BEGIN Material for this exercise

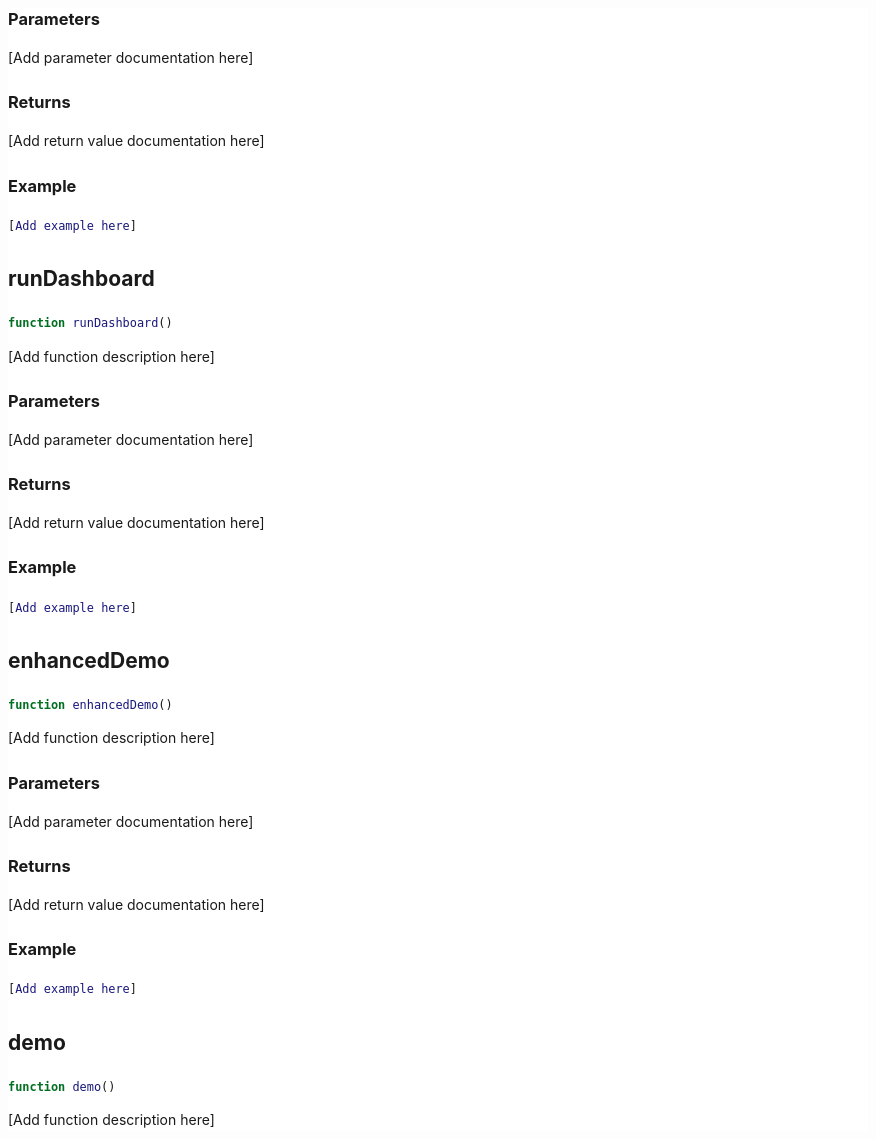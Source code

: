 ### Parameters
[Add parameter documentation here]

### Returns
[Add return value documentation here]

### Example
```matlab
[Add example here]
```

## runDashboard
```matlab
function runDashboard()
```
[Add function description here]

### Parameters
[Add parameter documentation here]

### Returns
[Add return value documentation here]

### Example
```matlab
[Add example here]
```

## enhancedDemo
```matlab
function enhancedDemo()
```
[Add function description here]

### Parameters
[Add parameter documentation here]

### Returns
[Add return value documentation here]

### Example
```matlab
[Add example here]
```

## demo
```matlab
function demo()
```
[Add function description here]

END Material for this exercise
BEGIN Material for this exercise

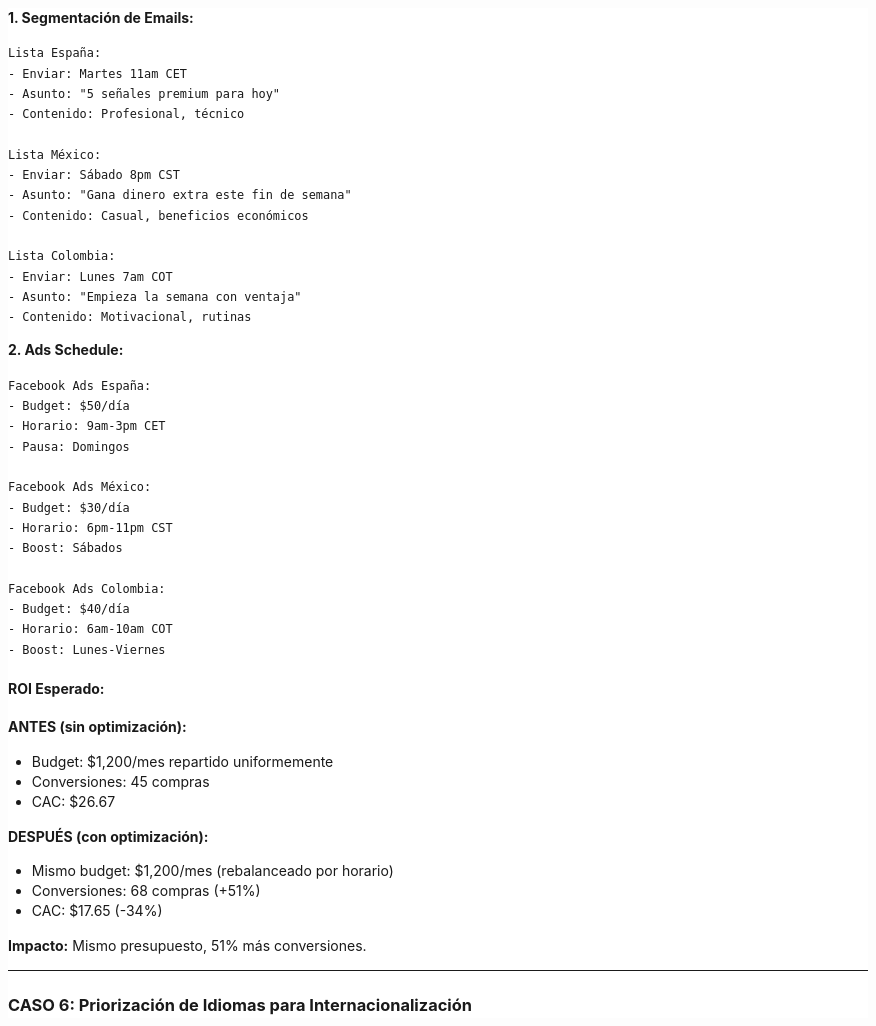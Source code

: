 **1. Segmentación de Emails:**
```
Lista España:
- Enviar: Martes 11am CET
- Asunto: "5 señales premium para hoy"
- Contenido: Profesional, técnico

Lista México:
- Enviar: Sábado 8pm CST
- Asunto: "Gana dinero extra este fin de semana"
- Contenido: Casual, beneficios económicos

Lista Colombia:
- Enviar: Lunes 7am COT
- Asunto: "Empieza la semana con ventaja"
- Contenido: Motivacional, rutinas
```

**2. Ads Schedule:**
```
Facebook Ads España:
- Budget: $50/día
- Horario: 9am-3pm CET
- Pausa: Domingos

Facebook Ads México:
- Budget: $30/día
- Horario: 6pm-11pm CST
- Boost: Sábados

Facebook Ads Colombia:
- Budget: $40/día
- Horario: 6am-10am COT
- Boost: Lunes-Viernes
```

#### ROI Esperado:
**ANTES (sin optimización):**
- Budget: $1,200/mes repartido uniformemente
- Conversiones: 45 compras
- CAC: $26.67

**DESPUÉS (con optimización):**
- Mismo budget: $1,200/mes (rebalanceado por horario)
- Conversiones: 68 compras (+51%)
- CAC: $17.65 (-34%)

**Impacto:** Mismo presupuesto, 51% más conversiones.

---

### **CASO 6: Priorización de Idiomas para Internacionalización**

END Material for this exercise

## Problem to work on:
Your answer must consist solely of the lines above between the line holding "- CAC: $17.65 (-34%)" and the line holding "### **CASO 6: Priorización", inclusive, copied exactly.

## Output of the exercise:
- CAC: $17.65 (-34%)

**Impacto:** Mismo presupuesto, 51% más conversiones.

---

### **CASO 6: Priorización de Idiomas para Internacionalización**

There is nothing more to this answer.